• INSTRUCTIONS TO FOLLOW
Please state how many lines in the records contain the string "term", with no words besides the number.
****************************************
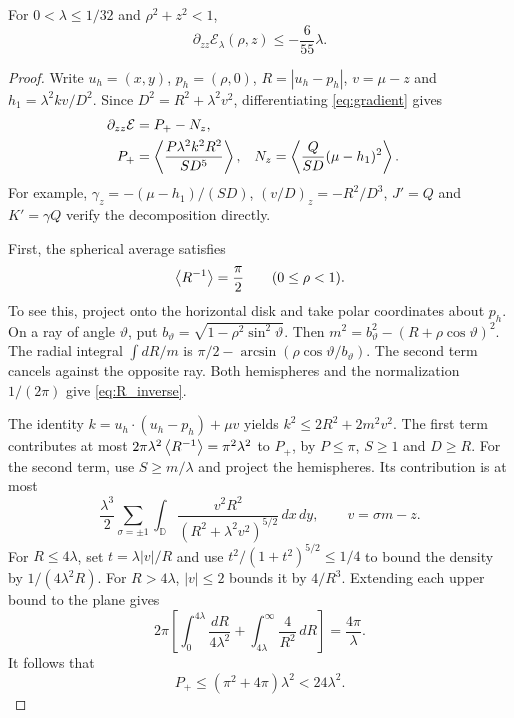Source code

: \begin{lemma}\label{lem:axial_concavity}
For $0<\lambda\le1/32$ and $\rho^2+z^2<1$,
\begin{equation}\label{eq:thin_concavity}
 \partial_{zz}\mathcal E_\lambda(\rho,z)\le-\frac6{55}\lambda.
\end{equation}
\end{lemma}
\begin{proof}
Write $u_h=(x,y)$, $p_h=(\rho,0)$, $R=|u_h-p_h|$, $v=\mu-z$ and $h_1=\lambda^2kv/D^2$. Since $D^2=R^2+\lambda^2v^2$, differentiating \eqref{eq:gradient} gives
\begin{align}
 \partial_{zz}\mathcal E&=P_+-N_z,\label{eq:positive_negative}\\
 P_+&=\left\langle \frac{P\lambda^2k^2R^2}{SD^5}\right\rangle,&
 N_z&=\left\langle \frac Q{SD}(\mu-h_1)^2\right\rangle.\nonumber
\end{align}
For example, $\gamma_z=-(\mu-h_1)/(SD)$, $(v/D)_z=-R^2/D^3$, $J'=Q$ and $K'=\gamma Q$ verify the decomposition directly.

First, the spherical average satisfies
\begin{equation}\label{eq:R_inverse}
 \left\langle R^{-1}\right\rangle=\frac\pi2\qquad(0\le\rho<1).
\end{equation}
To see this, project onto the horizontal disk and take polar coordinates about $p_h$. On a ray of angle $\vartheta$, put $b_\vartheta=\sqrt{1-\rho^2\sin^2\vartheta}$. Then $m^2=b_\vartheta^2-(R+\rho\cos\vartheta)^2$. The radial integral $\int dR/m$ is $\pi/2-\arcsin(\rho\cos\vartheta/b_\vartheta)$. The second term cancels against the opposite ray. Both hemispheres and the normalization $1/(2\pi)$ give \eqref{eq:R_inverse}.

The identity $k=u_h\cdot(u_h-p_h)+\mu v$ yields $k^2\le2R^2+2m^2v^2$. The first term contributes at most $2\pi\lambda^2\left\langle R^{-1}\right\rangle=\pi^2\lambda^2$ to $P_+$, by $P\le\pi$, $S\ge1$ and $D\ge R$. For the second term, use $S\ge m/\lambda$ and project the hemispheres. Its contribution is at most
\[
 \frac{\lambda^3}{2}\sum_{\sigma=\pm1}\int_{\mathbb D}
 \frac{v^2R^2}{(R^2+\lambda^2v^2)^{5/2}}\,dx\,dy,
 \qquad v=\sigma m-z.
\]
For $R\le4\lambda$, set $t=\lambda|v|/R$ and use $t^2/(1+t^2)^{5/2}\le1/4$ to bound the density by $1/(4\lambda^2R)$. For $R>4\lambda$, $|v|\le2$ bounds it by $4/R^3$. Extending each upper bound to the plane gives
\[
 2\pi\left[\int_0^{4\lambda}\frac{dR}{4\lambda^2}
       +\int_{4\lambda}^\infty\frac4{R^2}\,dR\right]=\frac{4\pi}{\lambda}.
\]
It follows that
\begin{equation}\label{eq:positive_bound}
 P_+\le(\pi^2+4\pi)\lambda^2<24\lambda^2.
\end{equation}


\end{proof}
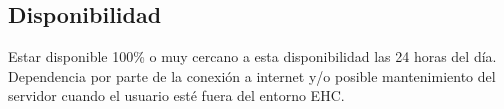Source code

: \subsection{Disponibilidad}
Estar disponible 100\% o muy cercano a esta disponibilidad las 24 horas del d\'ia. Dependencia por parte de la conexi\'on a internet y/o posible mantenimiento del servidor cuando el usuario est\'e fuera del entorno EHC.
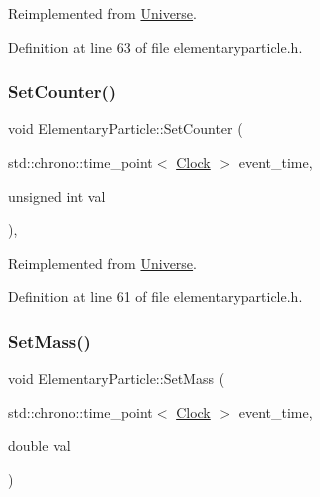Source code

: Reimplemented from \hyperlink{class_universe_a3b3da7c86a7b75e5e5c0b7972ac82a87}{Universe}.



Definition at line 63 of file elementaryparticle.\+h.

\mbox{\label{class_elementary_particle_a141316fd968cce8ecc5aa11ce0757d63}} 
\subsubsection{\texorpdfstring{Set\+Counter()}{SetCounter()}}
{\footnotesize\ttfamily void Elementary\+Particle\+::\+Set\+Counter (\begin{DoxyParamCaption}\item[{std\+::chrono\+::time\+\_\+point$<$ \hyperlink{universe_8h_a0ef8d951d1ca5ab3cfaf7ab4c7a6fd80}{Clock} $>$}]{event\+\_\+time,  }\item[{unsigned int}]{val }\end{DoxyParamCaption})\hspace{0.3cm}{\ttfamily [inline]}, {\ttfamily [virtual]}}



Reimplemented from \hyperlink{class_universe_aa22202ae740eb1355529afcb13285e91}{Universe}.



Definition at line 61 of file elementaryparticle.\+h.

\mbox{\label{class_elementary_particle_a778ff8188ecb369e533521ed4f94b034}} 
\subsubsection{\texorpdfstring{Set\+Mass()}{SetMass()}}
{\footnotesize\ttfamily void Elementary\+Particle\+::\+Set\+Mass (\begin{DoxyParamCaption}\item[{std\+::chrono\+::time\+\_\+point$<$ \hyperlink{universe_8h_a0ef8d951d1ca5ab3cfaf7ab4c7a6fd80}{Clock} $>$}]{event\+\_\+time,  }\item[{double}]{val }\end{DoxyParamCaption})}



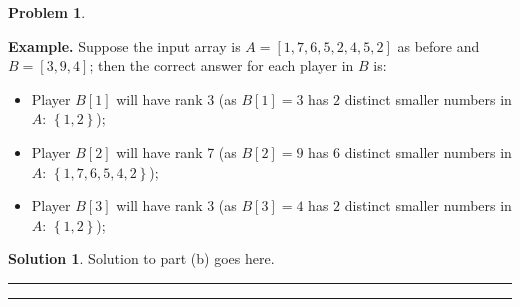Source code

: \documentclass{article}
\theoremstyle{definition}
\newtheorem{problem}{Problem}
\def\fline{\rule{0.75\linewidth}{0.5pt}}
\newcommand{\finishline}{\begin{center}\fline\end{center}}
\newtheorem*{solution*}{Solution}
\newenvironment{solution}{\begin{solution*}}{{\finishline} \end{solution*}}
\newcommand{\set}[1]{\ensuremath{\left\{ #1 \right\}}}
\begin{document}
\begin{problem}
\begin{enumerate}
      \medskip
  \textbf{Example.} Suppose the input array is $A=[1,7,6,5,2,4,5,2]$ as before and $B=[3,9,4]$; then the correct answer for each player in $B$ is: 
    \begin{itemize}
        \item Player $B[1]$ will have rank 3 (as $B[1]=3$ has $2$ distinct smaller numbers in $A$: $\set{1,2}$); 
        \item Player $B[2]$ will have rank 7 (as $B[2]=9$ has $6$ distinct smaller numbers in $A$: $\set{1,7,6,5,4,2}$);
        \item Player $B[3]$ will have rank 3 (as $B[3]=4$ has $2$ distinct smaller numbers in $A$: $\set{1,2}$);
    \end{itemize}
    
    
    		    \begin{solution}
	Solution to part (b) goes here. %
\end{solution}

    
    \end{enumerate}
    
\end{problem}


\smallskip

\finishline
\end{document}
****************************************
• PROBLEM SOLUTION
2